Seit August sind sowohl im Centrum Judaicum in der Berliner Oranienburger Straße, als auch im Bremerhavener Auswandererhaus
Die Ausstellungen
„Der Gelbe Schein. Mädchenhandel zwischen 1860 und 1930“ zu besichtigen.
Der „Gelbe Schein“ war im vorrevolutionären Russland die Legitimation für Prostituierte. In Dostojewskis „Schuld und Sühne“ ist es die Tochter des Trinkers Marmeladow, Sonja, von der man sagt, sie „ginge mit dem Gelben Schein“. Viele Frauen aus Osteuropa, z.B. aus Galizien ließen sich von dubiosen Vermittlern und Menschenhändlern anwerben, um Elend und Not zu entfliehen, gingen in fremde Länder. wurden Prostituierte, arbeiteten auch freiwillig in diesem Metier. Es gab Auswanderung von Frauen aus zahlreichen Ländern und Regionen, von deren Schicksal nur noch geringe Spuren erhalten und zu besichtigen sind.
Während die Ausstellung in Berlin den Blick auf die Herkunftsorte der jungen Frauen richtet, legt Bremerhaven den Schwerpunkt auf die Emigration und Zielländer.
Es sind Geschichten von tiefgreifender menschlicher Not, von Ausbeutung dieser Not, von wechselhaften und tragischen Schicksalen.
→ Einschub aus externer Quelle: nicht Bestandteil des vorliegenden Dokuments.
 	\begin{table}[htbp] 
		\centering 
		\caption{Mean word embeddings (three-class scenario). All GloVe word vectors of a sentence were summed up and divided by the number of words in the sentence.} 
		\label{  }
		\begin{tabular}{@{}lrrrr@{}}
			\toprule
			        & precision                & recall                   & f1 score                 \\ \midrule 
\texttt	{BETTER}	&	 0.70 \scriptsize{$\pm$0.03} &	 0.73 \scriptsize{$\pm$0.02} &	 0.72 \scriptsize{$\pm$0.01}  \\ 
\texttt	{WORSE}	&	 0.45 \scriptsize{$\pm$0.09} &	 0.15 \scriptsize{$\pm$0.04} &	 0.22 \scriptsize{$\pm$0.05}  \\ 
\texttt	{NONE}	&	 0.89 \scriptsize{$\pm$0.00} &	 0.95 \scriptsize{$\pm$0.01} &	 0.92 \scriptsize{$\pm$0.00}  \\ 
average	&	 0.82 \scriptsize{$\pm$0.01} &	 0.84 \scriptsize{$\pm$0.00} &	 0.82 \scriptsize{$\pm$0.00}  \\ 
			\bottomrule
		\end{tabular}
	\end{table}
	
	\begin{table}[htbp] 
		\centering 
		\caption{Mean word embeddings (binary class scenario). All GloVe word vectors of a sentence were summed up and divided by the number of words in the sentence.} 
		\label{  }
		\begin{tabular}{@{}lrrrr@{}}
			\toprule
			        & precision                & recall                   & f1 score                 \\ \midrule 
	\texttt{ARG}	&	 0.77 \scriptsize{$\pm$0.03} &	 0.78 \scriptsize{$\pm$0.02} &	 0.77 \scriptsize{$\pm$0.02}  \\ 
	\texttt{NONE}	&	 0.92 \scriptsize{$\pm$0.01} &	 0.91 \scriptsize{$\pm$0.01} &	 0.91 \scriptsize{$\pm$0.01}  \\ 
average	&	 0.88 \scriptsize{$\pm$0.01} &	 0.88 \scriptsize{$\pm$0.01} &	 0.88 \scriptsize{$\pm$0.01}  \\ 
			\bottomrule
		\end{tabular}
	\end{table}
Auch der widerstreitende Umgang mit dem Problem „Mädchenhandel und Zwangsprostitution“ – der sich übrigens bis in die Gegenwart kontrovers zeigt – spielt dabei eine Rolle.
Hin und wieder wurde und wird der „Mädchen- und Frauenhandel“ als ein Mythos abgetan der zu nichts anderem gedient habe, als bürgerliche Sittlichkeitsvorstellungen mit Hilfe von allerlei Ängsten durchzusetzen und generell gegen Prostitution zu Felde zu ziehn.
Mir fielen die Ausstellungsplakate auch deshalb auf, weil vor einigen Jahren eine wissenschaftliche Arbeit im Rahmen des Gebietes "Metropolenforschung" des Wissenschaftszentrums Berlin erschien, in welcher der Autor Dietmar Jazbinsek den Mythos der „White Slavery“ kritisch aufgriff. Nicht zuletzt, so meinte Jazbinsek, sei dieser Mythos - „Weiße“ Frauen werden in ferne Länder als Sexsklavinnen verkauft - in Deutschland ganz besonders gepflegt worden, weil damit antisemitische Emotionen geschürt werden konnten. Das ist sicherlich ein Teil des Hintergrundes, aber eben nicht der ganze. Jazbinsek versuchte auch die gegenwärtigen Aktivitäten gegen Zwangsprostitution von Frauen aus osteuropäischen und anderen Ländern in ähnlicher Weise einzuordnen. Vielleicht würde Jazbinsek seine Arbeit heute modifizieren. Ich weiß es nicht.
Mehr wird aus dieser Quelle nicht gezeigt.